Spring Weeks are Paradise

6:45 am. The first of 12 alarms you set the night before blasts around your 4-star studio apartment the BB bank booked for three nights. Throwing the sheet off the king-size double bed, you lunge towards your phone you set across the room, after all, you can’t afford to be late on the first day. As you rip open the blinds to reveal the Spitalfields skyline from 9 stories high, you chuckle, as you somehow convinced BB bank your London student accommodation (LSE/Imperial/Brunel) was under renovation, and you did in fact require a hotel for the 4-day spring.

Bursting into the bathroom after realising you’re already 3 minutes behind schedule, you hop into the rainfall shower, cover yourself with the Aesop shower gel attached to the wall, and begin to recite your list of pre-rehearsed questions about BB bank’s culture, strategy, and array of M&A deals.
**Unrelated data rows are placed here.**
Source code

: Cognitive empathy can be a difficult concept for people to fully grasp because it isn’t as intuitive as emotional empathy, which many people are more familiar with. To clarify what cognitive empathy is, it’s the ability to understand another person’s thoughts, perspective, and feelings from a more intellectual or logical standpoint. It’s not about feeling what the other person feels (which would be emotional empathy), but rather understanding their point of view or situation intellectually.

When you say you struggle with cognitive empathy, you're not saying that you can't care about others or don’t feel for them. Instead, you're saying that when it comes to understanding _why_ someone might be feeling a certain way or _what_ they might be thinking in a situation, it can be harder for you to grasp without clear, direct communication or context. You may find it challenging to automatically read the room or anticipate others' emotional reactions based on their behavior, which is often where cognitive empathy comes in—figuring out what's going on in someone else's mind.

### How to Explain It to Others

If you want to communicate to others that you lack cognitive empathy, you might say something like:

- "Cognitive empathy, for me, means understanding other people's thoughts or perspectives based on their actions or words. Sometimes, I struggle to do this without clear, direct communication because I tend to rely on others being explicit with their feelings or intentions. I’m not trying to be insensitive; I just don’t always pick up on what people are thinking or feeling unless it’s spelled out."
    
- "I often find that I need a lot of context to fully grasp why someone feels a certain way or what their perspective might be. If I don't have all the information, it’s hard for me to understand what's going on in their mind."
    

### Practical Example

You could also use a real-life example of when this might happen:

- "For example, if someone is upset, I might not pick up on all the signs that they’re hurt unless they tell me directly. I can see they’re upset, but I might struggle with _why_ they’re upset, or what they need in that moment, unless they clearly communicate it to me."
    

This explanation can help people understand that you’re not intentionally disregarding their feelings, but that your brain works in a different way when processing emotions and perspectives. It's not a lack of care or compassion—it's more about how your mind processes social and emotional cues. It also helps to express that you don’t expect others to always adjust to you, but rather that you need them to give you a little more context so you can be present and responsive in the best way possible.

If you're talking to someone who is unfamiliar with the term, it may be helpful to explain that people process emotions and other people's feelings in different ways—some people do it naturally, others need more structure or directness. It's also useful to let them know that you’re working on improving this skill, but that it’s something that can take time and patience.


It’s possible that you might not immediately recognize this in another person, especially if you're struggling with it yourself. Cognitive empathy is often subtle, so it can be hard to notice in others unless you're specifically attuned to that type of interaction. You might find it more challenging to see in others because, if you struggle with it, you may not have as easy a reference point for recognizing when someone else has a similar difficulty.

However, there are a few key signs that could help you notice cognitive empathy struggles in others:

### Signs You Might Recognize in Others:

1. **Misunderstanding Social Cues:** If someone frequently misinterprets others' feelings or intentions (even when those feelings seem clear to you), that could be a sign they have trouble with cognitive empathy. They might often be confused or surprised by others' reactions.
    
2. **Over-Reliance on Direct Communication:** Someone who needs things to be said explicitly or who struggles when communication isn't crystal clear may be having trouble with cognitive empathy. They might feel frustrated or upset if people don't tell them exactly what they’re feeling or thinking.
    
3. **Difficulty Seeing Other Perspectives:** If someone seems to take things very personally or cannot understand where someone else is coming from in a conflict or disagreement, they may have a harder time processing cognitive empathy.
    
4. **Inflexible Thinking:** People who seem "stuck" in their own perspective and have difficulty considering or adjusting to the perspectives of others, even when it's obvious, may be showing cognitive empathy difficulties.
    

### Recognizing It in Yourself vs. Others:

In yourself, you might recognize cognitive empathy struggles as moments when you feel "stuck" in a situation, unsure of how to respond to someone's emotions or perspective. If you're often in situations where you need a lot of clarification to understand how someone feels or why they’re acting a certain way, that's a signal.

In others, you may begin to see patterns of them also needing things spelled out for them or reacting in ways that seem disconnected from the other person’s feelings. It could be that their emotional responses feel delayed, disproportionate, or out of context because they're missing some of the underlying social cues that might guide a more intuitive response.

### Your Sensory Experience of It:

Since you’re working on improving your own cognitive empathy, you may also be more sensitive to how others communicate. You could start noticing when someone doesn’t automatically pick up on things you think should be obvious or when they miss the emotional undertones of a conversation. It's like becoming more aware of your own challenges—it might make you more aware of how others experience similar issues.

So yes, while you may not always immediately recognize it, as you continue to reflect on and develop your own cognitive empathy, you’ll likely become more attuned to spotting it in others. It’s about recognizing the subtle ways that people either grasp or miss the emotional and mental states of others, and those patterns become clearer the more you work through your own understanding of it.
After swiftly drying off and brushing your teeth, you woefully realise last night’s large McSpicy meal now requires you to void your bowels. Sitting on the toilet, you begin to push harder than a gauche non-target does during coffee chats and skim through the timetable HR sent last night. Panic floods as you realise how delayed you are and that you won’t be able to get to the office 10 minutes early as planned. Now suited and booted, you grab your room key and head for the elevator.


As you mash the ‘close door’ button you see Alessandro (Bocconi ‘25, 6’1, 110kg bench) scrambling down the hallway for the elevators. Door closes. Throwing a smile to the half-awake receptionist (they may recommend you to HR), you put in your air pods and blast the FT news briefing at 1.5x, plug BB offices address into Citymapper, and begin speed walking. Feeling the pit stains starting to form under your arms, you pick up your pace whilst Marc Filippino informs you about Musk’s latest venture. As BB bank’s offices fall into sight, you slow your pace, hoping the 7/10 recruitment girls leaving Blank Street Coffee notice you enter BB bank’s offices (they don’t). As the security guard holds the door open you shoot him a nod (he may recommend you to HR) and let out a sigh of relief. Made it with 5 to spare.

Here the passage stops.